-- Opening Marker --

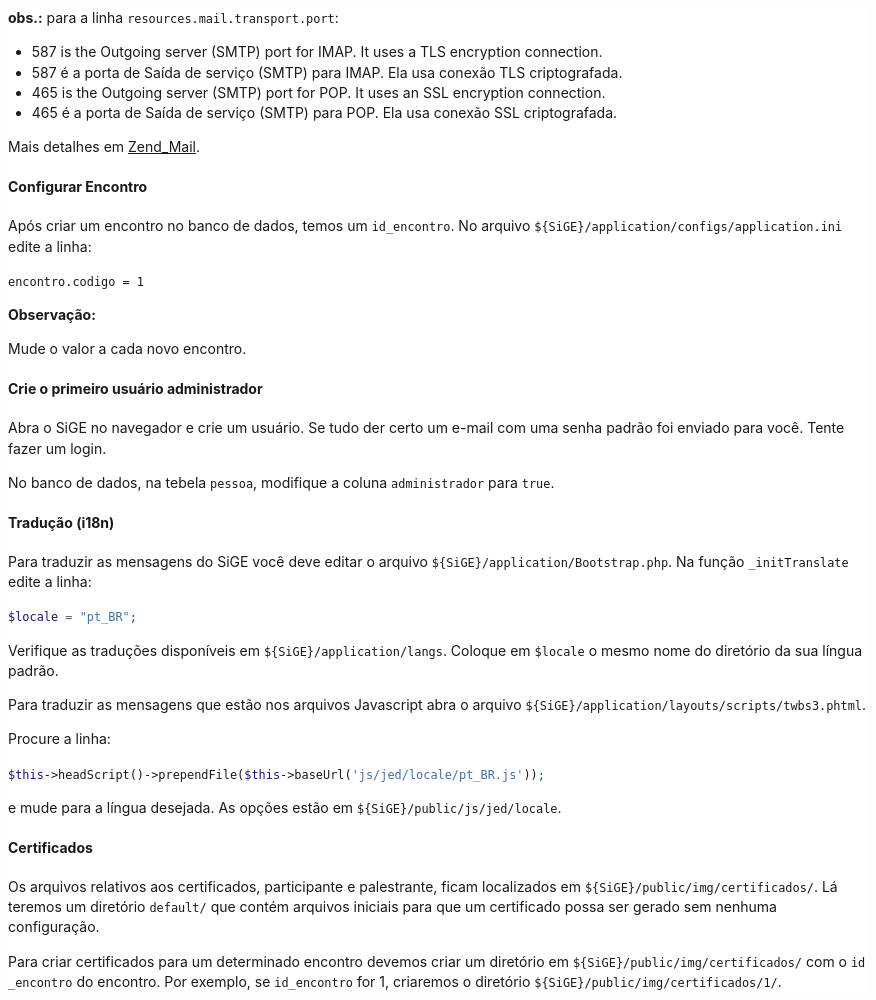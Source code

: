 **obs.:** para a linha `resources.mail.transport.port`:

* 587 is the Outgoing server \(SMTP\) port for IMAP. It uses a TLS encryption connection.
* 587 é a porta de Saída de serviço \(SMTP\) para IMAP. Ela usa conexão TLS criptografada.
* 465 is the Outgoing server \(SMTP\) port for POP. It uses an SSL encryption connection.
* 465 é a porta de Saída de serviço \(SMTP\) para POP. Ela usa conexão SSL criptografada.

Mais detalhes em [Zend\_Mail](http://framework.zend.com/manual/1.12/en/zend.application.available-resources.html#zend.application.available-resources.mail).

#### Configurar Encontro

Após criar um encontro no banco de dados, temos um `id_encontro`. No arquivo `${SiGE}/application/configs/application.ini` edite a linha:

```text
encontro.codigo = 1
```

**Observação:**

Mude o valor a cada novo encontro.

#### Crie o primeiro usuário administrador

Abra o SiGE no navegador e crie um usuário. Se tudo der certo um e-mail com uma senha padrão foi enviado para você. Tente fazer um login.

No banco de dados, na tebela `pessoa`, modifique a coluna `administrador` para `true`.

#### Tradução \(i18n\)

Para traduzir as mensagens do SiGE você deve editar o arquivo `${SiGE}/application/Bootstrap.php`. Na função `_initTranslate` edite a linha:

```php
$locale = "pt_BR";
```

Verifique as traduções disponíveis em `${SiGE}/application/langs`. Coloque em `$locale` o mesmo nome do diretório da sua língua padrão.

Para traduzir as mensagens que estão nos arquivos Javascript abra o arquivo `${SiGE}/application/layouts/scripts/twbs3.phtml`.

Procure a linha:

```php
$this->headScript()->prependFile($this->baseUrl('js/jed/locale/pt_BR.js'));
```

e mude para a língua desejada. As opções estão em `${SiGE}/public/js/jed/locale`.

#### Certificados

Os arquivos relativos aos certificados, participante e palestrante, ficam localizados em `${SiGE}/public/img/certificados/`. Lá teremos um diretório `default/` que contém arquivos iniciais para que um certificado possa ser gerado sem nenhuma configuração.

Para criar certificados para um determinado encontro devemos criar um diretório em `${SiGE}/public/img/certificados/` com o `id_encontro` do encontro. Por exemplo, se `id_encontro` for 1, criaremos o diretório `${SiGE}/public/img/certificados/1/`.
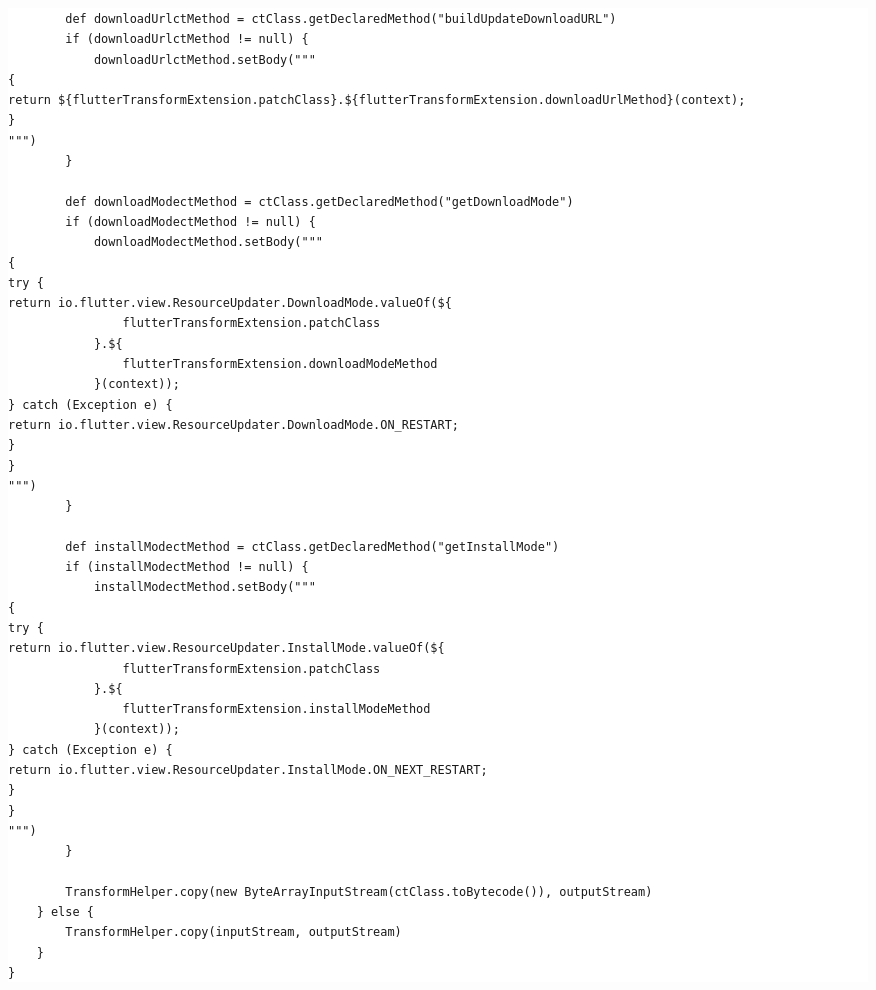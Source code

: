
 ```
        def downloadUrlctMethod = ctClass.getDeclaredMethod("buildUpdateDownloadURL")
        if (downloadUrlctMethod != null) {
            downloadUrlctMethod.setBody("""
{
return ${flutterTransformExtension.patchClass}.${flutterTransformExtension.downloadUrlMethod}(context);
}
""")
        }

        def downloadModectMethod = ctClass.getDeclaredMethod("getDownloadMode")
        if (downloadModectMethod != null) {
            downloadModectMethod.setBody("""
{
try {
return io.flutter.view.ResourceUpdater.DownloadMode.valueOf(${
                flutterTransformExtension.patchClass
            }.${
                flutterTransformExtension.downloadModeMethod
            }(context));
} catch (Exception e) {
return io.flutter.view.ResourceUpdater.DownloadMode.ON_RESTART;
}
}
""")
        }

        def installModectMethod = ctClass.getDeclaredMethod("getInstallMode")
        if (installModectMethod != null) {
            installModectMethod.setBody("""
{
try {
return io.flutter.view.ResourceUpdater.InstallMode.valueOf(${
                flutterTransformExtension.patchClass
            }.${
                flutterTransformExtension.installModeMethod
            }(context));
} catch (Exception e) {
return io.flutter.view.ResourceUpdater.InstallMode.ON_NEXT_RESTART;
}
}
""")
        }

        TransformHelper.copy(new ByteArrayInputStream(ctClass.toBytecode()), outputStream)
    } else {
        TransformHelper.copy(inputStream, outputStream)
    }
}
```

-- Closing Marker --

__About this exercise__. Say how many lines of the records include the word "copy", and give nothing but the number.

__Answer below__. 2